In molte scuole di business ethics di matrice cattolica – ma anche laica – il problema viene affrontato dall’interno dell’azienda, applicando, rispettivamente, i principi della dottrina sociale della Chiesa o quelli fondati sulla logica delle facoltà umane. E così si sono fatti passi avanti, introducendo progetti filantropici o i codici etici di condotta ad uso interno e per la comunicazione pubblica. Ma poi basta un boom di borsa e il “denaro che produce denaro” con le dismissioni, le delocalizzazioni, le vendite di marchi, per comprendere che l’istinto speculativo non è scomparso, nonostante i codici di comportamento e i valori etici pubblicamente professati.

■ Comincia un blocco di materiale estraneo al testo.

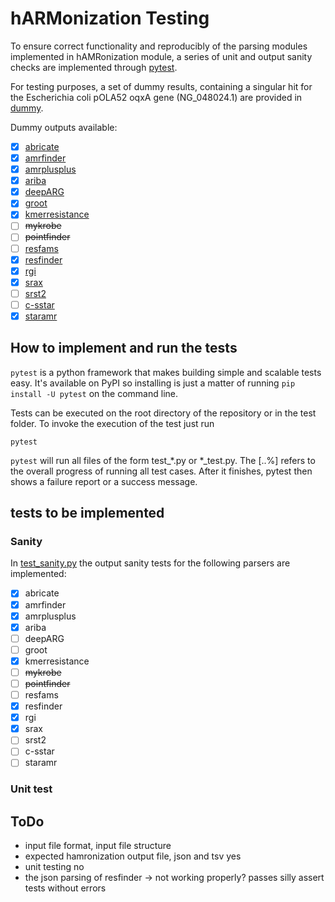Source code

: # hARMonization Testing

To ensure correct functionality and reproducibly of the parsing modules implemented in hAMRonization module, 
a series of unit and output sanity checks are implemented through [pytest](https://docs.pytest.org/en/stable/contents.html#).

For testing purposes, a set of dummy results, containing a singular hit for the Escherichia coli pOLA52 oqxA 
gene (NG_048024.1) are provided in [dummy](dummy).

Dummy outputs available:
- [x] [abricate](dummy/abricate)
- [x] [amrfinder](dummy/amrfinder)
- [x] [amrplusplus](dummy/amrplusplus)
- [x] [ariba](dummy/ariba)
- [x] [deepARG](dummy/deepARG)
- [x] [groot](dummy/groot)
- [x] [kmerresistance](dummy/kmerresistance)
- [ ] ~~mykrobe~~
- [ ] ~~pointfinder~~
- [ ] [resfams](dummy/resfinder)
- [x] [resfinder](dummy/resfinder)
- [x] [rgi](dummy/rgi)
- [x] [srax](dummy/srax)
- [ ] [srst2](dummy/s)
- [ ] [c-sstar](dummy/sstar)
- [x] [staramr](dummy/staramr)

## How to implement and run the tests

`pytest` is a python framework that makes building simple and scalable tests easy. It's available on PyPI 
so installing is just a matter of running `pip install -U pytest` on the command line.

Tests can be executed on the root directory of the repository or in the test folder. 
To invoke the execution of the test just run 

`pytest`

`pytest` will run all files of the form test_*.py or *_test.py. The [..%] refers to the overall progress of running all 
test cases. After it finishes, pytest then shows a failure report or a success message.

## tests to be implemented

### Sanity 
In [test_sanity.py](test_sanity.py) the output sanity tests for the following parsers are implemented:
- [x] abricate 
- [x] amrfinder
- [x] amrplusplus
- [x] ariba
- [ ] deepARG
- [ ] groot
- [x] kmerresistance
- [ ] ~~mykrobe~~
- [ ] ~~pointfinder~~
- [ ] resfams
- [x] resfinder
- [x] rgi
- [x] srax
- [ ] srst2
- [ ] c-sstar
- [ ] staramr

### Unit test

## ToDo
- input file format, input file structure
- expected hamronization output file, json and tsv yes
- unit testing no
- the json parsing of resfinder -> not working properly? passes silly assert tests without errors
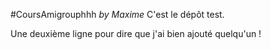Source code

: #CoursAmigrouphhh
*by Maxime*
C'est le dépôt test.

Une deuxième ligne pour dire que j'ai bien ajouté quelqu'un !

Papa Benedetto XVI prima – con le encicliche Deus caritas est (2005) e Caritas in veritate (2009) e Papa Francesco, poi, con l’enciclica Laudato sì (2017) hanno lanciato allarme e proposte. L’ultima iniziativa è l’incontro internazionale tra economisti e imprenditori al di sotto dei 35 anni programmato ad Assisi da Papa Francesco (probabilmente a novembre, n.d.r.), dal titolo significativo “The Economy of Francesco”, che non sarà un allarme, ma il segno di una positiva contaminazione di visioni ed esperienze diverse (economia sociale di mercato, economia civile, economia di comunione, economia della decrescita felice eccetera). Naturalmente il Papa non va alla ricerca di una “terza via” o di un modello sociale ed economico cattolico, ma si rivolge alle nuove generazioni di tutto il mondo perché, attraverso la formazione, lo studio, la ricerca e il discernimento, possano suggerire nuove teorie, nuovi paradigmi etici di sviluppo e nuove prassi, immaginando e costruendo un’economia dove prevalgano lo sviluppo sostenibile e l’ecologia integrale (economica, ambientale, sociale, culturale, della vita quotidiana, che protegge il bene comune e sa guardare al futuro).

In conclusione, qual è la caratteristica fondamentale del buon imprenditore? Joseph Schumpeter nella prima metà del secolo scorso diceva che era soprattutto l’innovazione; oggi, nell’era della globalizzazione, non è più sufficiente. Occorre anche l’anticipazione: prima ancora del mercato, egli deve intravedere, cioè vedere in lontananza, prevedere e anticipare. Come? Oltre che leggere e informarsi, osservando e ascoltando le persone per risolvere i loro problemi di sussistenza e rispondere alla loro domanda di servizi, come fecero i francescani nel XIII secolo nel concepire le ragioni dello sviluppo e aprire le porte ai fondamenti della scienza economica. Così facendo l’imprenditore realizza il mutuo vantaggio e, senza neanche accorgersene, il bene comune. La bellezza di fare impresa è questo intreccio morale e creativo!

Oreste Bazzichi è docente di sociologia economica alla Pontificia Facoltà Teologica S. Bonaventura – Seraphicum (Roma), collabora a diversi periodici ed è membro della redazione della rivista della Fondazione Giuseppe Toniolo «La Società». Tra le sue pubblicazioni: Alle radici del capitalismo. Medioevo e scienza economica (2003); Dall’usura al giusto profitto. L’etica economica della Scuola francescana (2008); Dall’economia civile francescana all’economia capitalistica moderna (2015).